Jeden Tag. Der gleiche Dialog. Mal mehr, mal weniger. Mal lauter, mal leiser. Mal länger, mal kürzer. Ausgeschmückt mit Details und Fachberichten. Oder pur und rein emotional.

Lösen werd’ ich’s damit wohl nie. Aber wer weiß — vielleicht kommt es darauf ja gar nicht an. Und so eine Krankheit zeigt dir vielleicht, dass nicht alles dazu da ist, eine Lösung zu erfahren.

Es ist, wie es ist. Nimm es an. Denn du darfst es annehmen.
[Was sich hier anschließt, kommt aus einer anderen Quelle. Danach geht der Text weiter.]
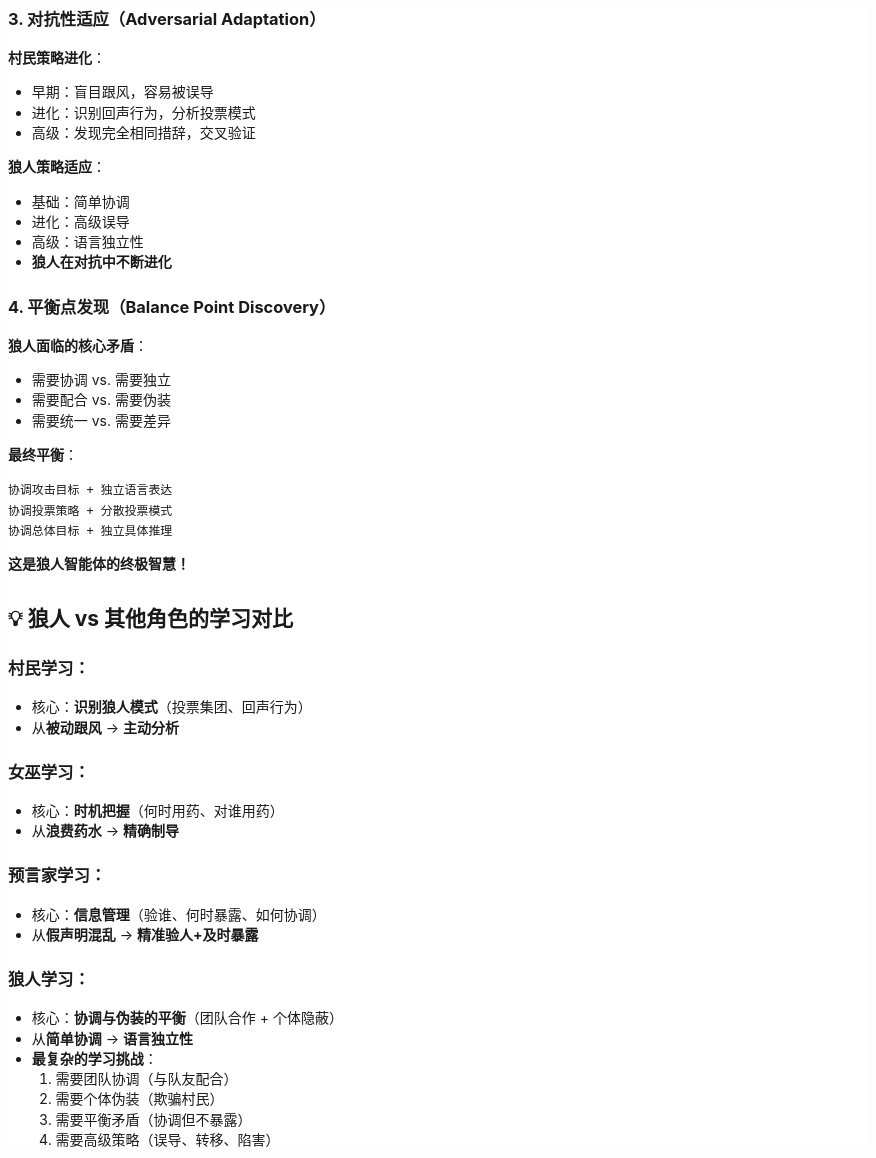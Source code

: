 ### 3. 对抗性适应（Adversarial Adaptation）

**村民策略进化**：

- 早期：盲目跟风，容易被误导
- 进化：识别回声行为，分析投票模式
- 高级：发现完全相同措辞，交叉验证

**狼人策略适应**：

- 基础：简单协调
- 进化：高级误导
- 高级：语言独立性
- **狼人在对抗中不断进化**

### 4. 平衡点发现（Balance Point Discovery）

**狼人面临的核心矛盾**：

- 需要协调 vs. 需要独立
- 需要配合 vs. 需要伪装
- 需要统一 vs. 需要差异

**最终平衡**：

```
协调攻击目标 + 独立语言表达
协调投票策略 + 分散投票模式
协调总体目标 + 独立具体推理
```

**这是狼人智能体的终极智慧！**

## 💡 狼人 vs 其他角色的学习对比

### 村民学习：

- 核心：**识别狼人模式**（投票集团、回声行为）
- 从**被动跟风** → **主动分析**

### 女巫学习：

- 核心：**时机把握**（何时用药、对谁用药）
- 从**浪费药水** → **精确制导**

### 预言家学习：

- 核心：**信息管理**（验谁、何时暴露、如何协调）
- 从**假声明混乱** → **精准验人+及时暴露**

### 狼人学习：

- 核心：**协调与伪装的平衡**（团队合作 + 个体隐蔽）
- 从**简单协调** → **语言独立性**
- **最复杂的学习挑战**：
  1. 需要团队协调（与队友配合）
  2. 需要个体伪装（欺骗村民）
  3. 需要平衡矛盾（协调但不暴露）
  4. 需要高级策略（误导、转移、陷害）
Und niemand hat das Recht, dich zu einer Lösung zu zwingen. Wenn es gar keine Lösung gibt, keine geben muss.

Gut.

5 Antworten auf “Dialog mit mir selbst”

  1. Ich kann das nachempfinden; man wünschte sich, Zugang zu allen notwendigen Informationen zu haben, um sich als wirklich entscheidungsfähig (ausreichend kompetent) zu erleben. Vieles ist/ bleibt ungewiss, das macht es so unbehaglich. Echt blöd. Beste Wünsche!